Para este desfecho do julgamento muito contribuiu “a postura” assumida pelo ex-ministro que, salientam os juízes, só não negou aquilo que não pôde (nomeadamente, a extensa prova documental). Apresentou, afirmam, “inúmeras justificações inverosímeis, incoerentes e ilógicas”, “apenas enquadráveis numa realidade virtual, não verosímil, sem correspondência com a realidade da vida e das coisas de facto vivenciada pelos cidadãos”, “não tendo as mesmas sido corroboradas por qualquer outro meio de prova”.

“Da conjugação de toda a prova produzida e à luz das regras da experiência comum, no que respeita a todas as citadas contrapartidas financeiras que foram recebidas pelo arguido Manuel Pinho por ordem do arguido Ricardo Salgado, o Tribunal alcançou a conclusão segura de que entre os arguidos Manuel Pinho e Ricardo Salgado foi celebrado um pacto corruptivo visando que o primeiro, enquanto exercesse funções públicas (desde logo na qualidade de Ministro da Economia e da Inovação), beneficiasse indevidamente os interesses, diretos e indiretos, do GES/BES e do arguido Ricardo Salgado”, afirma o acórdão.

“Ao atuar da forma descrita, o arguido Manuel Pinho mercadejou com o cargo público que ocupou, violando os deveres de isenção e probidade a que se encontrava vinculado””, acrescenta-se.

O Tribunal elenca os factos da acusação que dão como provados e não provados (poucos), assinala as testemunhas cujos depoimentos considera terem credibilidade ou não (caso de José Sócrates) e conclui que, no âmbito desse pacto de corrupção, Manuel Pinho recebeu do GES contrapartidas monetárias, através da offshore da família (a ES Enterprises), “por ordem do arguido Ricardo Salgado”. Essas contrapartidas, pagas enquanto foi ministro, eram diretamente enviadas para a Tartaruga Foundation (offshore em que Pinho era um dos beneficiários, juntamente com a mulher, Alexandra Pinho), para a respetiva conta no Banque Privée Espírito Santo, na Suíça.

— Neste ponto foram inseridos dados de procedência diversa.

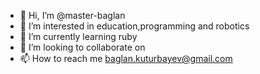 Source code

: - 👋 Hi, I’m @master-baglan
- 👀 I’m interested in education,programming and robotics
- 🌱 I’m currently learning ruby
- 💞️ I’m looking to collaborate on 
- 📫 How to reach me baglan.kuturbayev@gmail.com

<!---
master-baglan/master-baglan is a ✨ special ✨ repository because its `README.md` (this file) appears on your GitHub profile.
You can click the Preview link to take a look at your changes.
--->

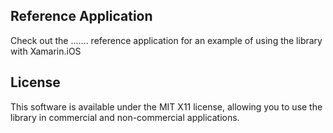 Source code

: ## Reference Application

Check out the ....... reference application for an example of using the library with Xamarin.iOS

## License

This software is available under the MIT X11 license, allowing you to use the library in commercial and non-commercial applications.
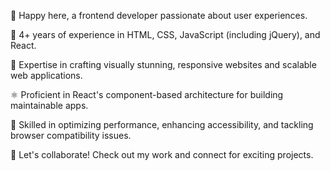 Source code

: 
👋 Happy here, a frontend developer passionate about user experiences.

💼 4+ years of experience in HTML, CSS, JavaScript (including jQuery), and React.

🚀 Expertise in crafting visually stunning, responsive websites and scalable web applications.

⚛️ Proficient in React's component-based architecture for building maintainable apps.

🔧 Skilled in optimizing performance, enhancing accessibility, and tackling browser compatibility issues.

🌟 Let's collaborate! Check out my work and connect for exciting projects.
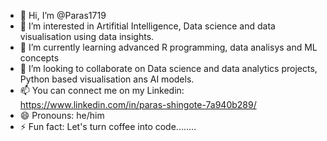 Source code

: - 👋 Hi, I’m @Paras1719
- 👀 I’m interested in Artifitial Intelligence, Data science and data visualisation using data insights.
- 🌱 I’m currently learning advanced R programming, data analisys and ML concepts
- 💞️ I’m looking to collaborate on Data science and data analytics projects, Python based visualisation ans AI models.
- 📫 You can connect me on my Linkedin: https://www.linkedin.com/in/paras-shingote-7a940b289/
- 😄 Pronouns: he/him
- ⚡ Fun fact: Let's turn coffee into code........

<!---
Paras1719/Paras1719 is a ✨ special ✨ repository because its `README.md` (this file) appears on your GitHub profile.
You can click the Preview link to take a look at your changes.
--->
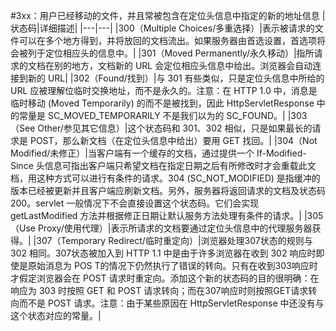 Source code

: #3xx：用户已经移动的文件，并且常被包含在定位头信息中指定的新的地址信息
|状态码|详细描述|
|---|---|
|300（Multiple Choices/多重选择）|表示被请求的文件可以在多个地方得到，并将放回的文档流出。如果服务器由首选设置，首选项将会被列于定位相应头的信息中。|
|301（Moved Permanently/永久移动）|指所请求的文档在别的地方，文档新的 URL 会定位相应头信息中给出。浏览器会自动连接到新的 URL|
|302（Found/找到）|与 301 有些类似，只是定位头信息中所给的 URL 应被理解位临时交换地址，而不是永久的。注意：在 HTTP 1.0 中，消息是临时移动 (Moved Temporarily) 的而不是被找到，因此 HttpServletResponse 中的常量是 SC_MOVED_TEMPORARILY 不是我们以为的 SC_FOUND。|
|303（See Other/参见其它信息）|这个状态码和 301、302 相似，只是如果最长的请求是 POST，那么新文档（在定位头信息中给出）要用 GET 找回。|
|304（Not Modified/未修正）|当客户端有一个缓存的文档，通过提供一个 If-Modified-Since 头信息可指出客户端只希望文档在指定日期之后有所修改时才会重载此文档，用这种方式可以进行有条件的请求。304 (SC_NOT_MODIFIED) 是指缓冲的版本已经被更新并且客户端应刷新文档。另外，服务器将返回请求的文档及状态码 200。servlet 一般情况下不会直接设置这个状态码。它们会实现 getLastModified 方法并根据修正日期让默认服务方法处理有条件的请求。|
|305（Use Proxy/使用代理）|表示所请求的文档要通过定位头信息中的代理服务器获得。|
|307（Temporary Redirect/临时重定向）|浏览器处理307状态的规则与 302 相同。307状态被加入到 HTTP 1.1 中是由于许多浏览器在收到 302 响应时即使是原始消息为 POS T的情况下仍然执行了错误的转向。只有在收到303响应时才假定浏览器会在 POST 请求时重定向。添加这个新的状态码的目的很明确：在响应为 303 时按照 GET 和 POST 请求转向；而在307响应时则按照GET请求转向而不是 POST 请求。注意：由于某些原因在 HttpServletResponse 中还没有与这个状态对应的常量。|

Esses pagamentos “tiveram como objetivo manter o arguido Manuel Pinho ao serviço dos interesses do BES/GES, primeiro enquanto exerceu funções públicas no Governo, na qualidade de Ministro da Economia e da Inovação, e depois quando exerceu funções na qualidade de Presidente da Comissão Executiva de Candidatura no âmbito da candidatura de Portugal à organização da Ryder Cup 2018”.

A acusação do Ministério Público – que tinha sido deduzida pelos procuradores da República Carlos Casimiro e Hugo Neto(um dos procuradores da Operação Influencer) – foi, no essencial, dada como provada.

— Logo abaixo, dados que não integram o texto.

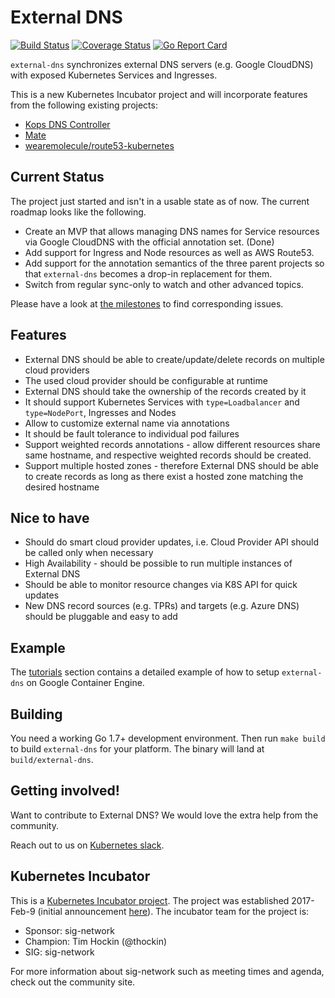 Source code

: # External DNS
[![Build Status](https://travis-ci.org/kubernetes-incubator/external-dns.svg?branch=master)](https://travis-ci.org/kubernetes-incubator/external-dns)
[![Coverage Status](https://coveralls.io/repos/github/kubernetes-incubator/external-dns/badge.svg?branch=master)](https://coveralls.io/github/kubernetes-incubator/external-dns?branch=master)
[![Go Report Card](https://goreportcard.com/badge/github.com/kubernetes-incubator/external-dns)](https://goreportcard.com/report/github.com/kubernetes-incubator/external-dns)

`external-dns` synchronizes external DNS servers (e.g. Google CloudDNS) with exposed Kubernetes Services and Ingresses.

This is a new Kubernetes Incubator project and will incorporate features from the following existing projects:

* [Kops DNS Controller](https://github.com/kubernetes/kops/tree/master/dns-controller)
* [Mate](https://github.com/zalando-incubator/mate)
* [wearemolecule/route53-kubernetes](https://github.com/wearemolecule/route53-kubernetes)

## Current Status

The project just started and isn't in a usable state as of now. The current roadmap looks like the following.

* Create an MVP that allows managing DNS names for Service resources via Google CloudDNS with the official annotation set. (Done)
* Add support for Ingress and Node resources as well as AWS Route53.
* Add support for the annotation semantics of the three parent projects so that `external-dns` becomes a drop-in replacement for them.
* Switch from regular sync-only to watch and other advanced topics.

Please have a look at [the milestones](https://github.com/kubernetes-incubator/external-dns/milestones) to find corresponding issues.

## Features

* External DNS should be able to create/update/delete records on multiple cloud providers
* The used cloud provider should be configurable at runtime
* External DNS should take the ownership of the records created by it
* It should support Kubernetes Services with `type=Loadbalancer` and `type=NodePort`, Ingresses and Nodes
* Allow to customize external name via annotations
* It should be fault tolerance to individual pod failures
* Support weighted records annotations - allow different resources share same hostname, and respective weighted records should be created.
* Support multiple hosted zones - therefore External DNS should be able to create records as long as there exist a hosted zone matching the desired hostname

## Nice to have

* Should do smart cloud provider updates, i.e. Cloud Provider API should be called only when necessary
* High Availability - should be possible to run multiple instances of External DNS
* Should be able to monitor resource changes via K8S API for quick updates
* New DNS record sources (e.g. TPRs) and targets (e.g. Azure DNS) should be pluggable and easy to add

## Example

The [tutorials](docs/tutorials/gke.md) section contains a detailed example of how to setup `external-dns` on Google Container Engine.

## Building

You need a working Go 1.7+ development environment. Then run `make build` to build `external-dns` for your platform. The binary will land at `build/external-dns`.

## Getting involved!

Want to contribute to External DNS? We would love the extra help from the community.

Reach out to us on [Kubernetes slack](https://github.com/kubernetes/community#slack-chat).

## Kubernetes Incubator

This is a [Kubernetes Incubator project](https://github.com/kubernetes/community/blob/master/incubator.md).
The project was established 2017-Feb-9 (initial announcement [here](https://groups.google.com/forum/#!searchin/kubernetes-dev/external$20dns%7Csort:relevance/kubernetes-dev/2wGQUB0fUuE/9OXz01i2BgAJ)).
The incubator team for the project is:

* Sponsor: sig-network
* Champion: Tim Hockin (@thockin)
* SIG: sig-network


For more information about sig-network such as meeting times and agenda, check out the community site.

O acordo de corrupção e o branqueamento das quantias recebidas, feito por Pinho e mulher, são descritos ao logo quase 700 páginas.

Em síntese, e citando o acórdão: “Quando Manuel Pinho foi escolhido para ocupar o cargo de ministro da Economia e da Inovação, Ricardo Salgado prometeu-lhe desde logo e a fim de promover, publicitar e beneficiar indevidamente, se necessário e na medida do possível, e de forma direta e indireta, os interesses do GES/BES, e os seus próprios, e a estar sempre disponível para tal enquanto membro do Governo: a continuação do recebimento do montante mensal de cerca de 15 mil euros que lhe vinha sendo transferido até então pelo GES, mesmo depois de sair do Governo, o que veio a ocorrer, mensalmente, até junho de 2012 e em 2013 e 2014 numa única transferência em cada um desses anos; o pagamento de 500 mil euros a curto prazo, o que ocorreu a 11 de maio de 2005, quando o arguido Manuel Pinho já exercia funções governativas há cerca de dois meses; a passagem à reforma aos 55 anos com uma pensão equivalente a 100% do salário pensionável, a qual, tendo-lhe sido negada em 2010 pelo Fundo de Pensões do BES, foi substituída por ordem deste pelo regresso do arguido Manuel Pinho ao GES/BES, através da nomeação como administrador do BES África”.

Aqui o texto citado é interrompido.